No matter how painful, Quattrocchi said she read each and every comment left online after news stories were published.

She said people were very willing to weigh in anonymously about her son's death.

"People went as far as to comment on our own memorial Facebook page that we set up for Jamie," she said. "We, in fact, put the intent at the top that it was a place to share positive memories."

Quattrocchi said she replied to many of the comments personally. For some of the more vicious ones, she send a private, direct message and asked the poster to remove the comment.

"I was strong and mature enough to see those comments were a reflection of them and the person they were, and not me or my family," she said.

What bothered her the most was how uninformed many commenters were about the circumstances surrounding her son's death.

She said he was not on the black rocks or too close to the water. Witnesses tell her there were no waves like it either prior to or after the one that swept him away.

She admits people at Peggys Cove have been reckless before.

"It happens, people do that, but in this case, that's not what happened," she said.

Comments she read included saying it was his own fault, it was nature's way of taking care of stupid people and taxpayers shouldn't be paying for rescue missions. Most of the postings were anonymous.

"While people have freedom of speech, it's pretty insensitive and without any integrity to be invading people's privacy writing on such a space designed to help us to heal and they used it for hurting," she said.

After confronting a number of online posters, many of them took down their comments, but it leaves in her mind a bigger question.

"What motivates people to respond in such an insensitive and hurtful manner," she said.
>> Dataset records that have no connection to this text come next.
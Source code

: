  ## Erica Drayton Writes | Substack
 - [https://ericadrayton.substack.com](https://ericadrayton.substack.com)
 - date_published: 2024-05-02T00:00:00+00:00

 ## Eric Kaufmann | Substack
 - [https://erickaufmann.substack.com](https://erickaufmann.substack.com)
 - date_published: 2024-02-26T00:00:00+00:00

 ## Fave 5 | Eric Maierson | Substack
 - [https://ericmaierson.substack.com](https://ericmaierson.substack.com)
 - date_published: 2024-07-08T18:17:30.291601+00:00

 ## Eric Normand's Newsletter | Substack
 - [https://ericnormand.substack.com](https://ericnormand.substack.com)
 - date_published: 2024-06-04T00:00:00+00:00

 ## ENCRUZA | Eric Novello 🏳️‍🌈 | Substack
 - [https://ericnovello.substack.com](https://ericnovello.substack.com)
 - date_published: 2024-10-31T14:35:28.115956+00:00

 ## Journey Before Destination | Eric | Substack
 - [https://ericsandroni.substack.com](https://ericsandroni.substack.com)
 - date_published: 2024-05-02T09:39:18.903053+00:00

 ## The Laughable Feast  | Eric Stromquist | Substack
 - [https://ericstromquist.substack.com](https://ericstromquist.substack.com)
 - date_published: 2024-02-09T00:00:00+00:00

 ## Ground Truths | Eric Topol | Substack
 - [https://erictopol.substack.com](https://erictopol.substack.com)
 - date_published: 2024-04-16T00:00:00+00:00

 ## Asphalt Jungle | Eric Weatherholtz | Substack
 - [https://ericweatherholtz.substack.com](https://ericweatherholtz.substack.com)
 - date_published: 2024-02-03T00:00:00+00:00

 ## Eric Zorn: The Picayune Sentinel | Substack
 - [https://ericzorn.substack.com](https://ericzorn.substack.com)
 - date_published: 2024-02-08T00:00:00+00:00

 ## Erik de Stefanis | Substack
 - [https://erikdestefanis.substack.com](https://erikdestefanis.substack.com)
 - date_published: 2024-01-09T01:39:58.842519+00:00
Quattrocchi said she'd love to invite some of the commenters to her home to watch her family grieve and see if they can make those same comments to their face.

"No one's going to do that. No one is brave enough to face it head on. They're hiding behind their computer and making these comments and don't have the information, don't have the backbone," she said.

She calls it a "character crisis" that people feel comfortable responding to their tragedy in the way they have.

"I'd be willing to bet that the people who are making these rude, insensitive, judgemental comments on social media are not the people paying it forward," she said.

"They are not the ones doing the random acts of kindness."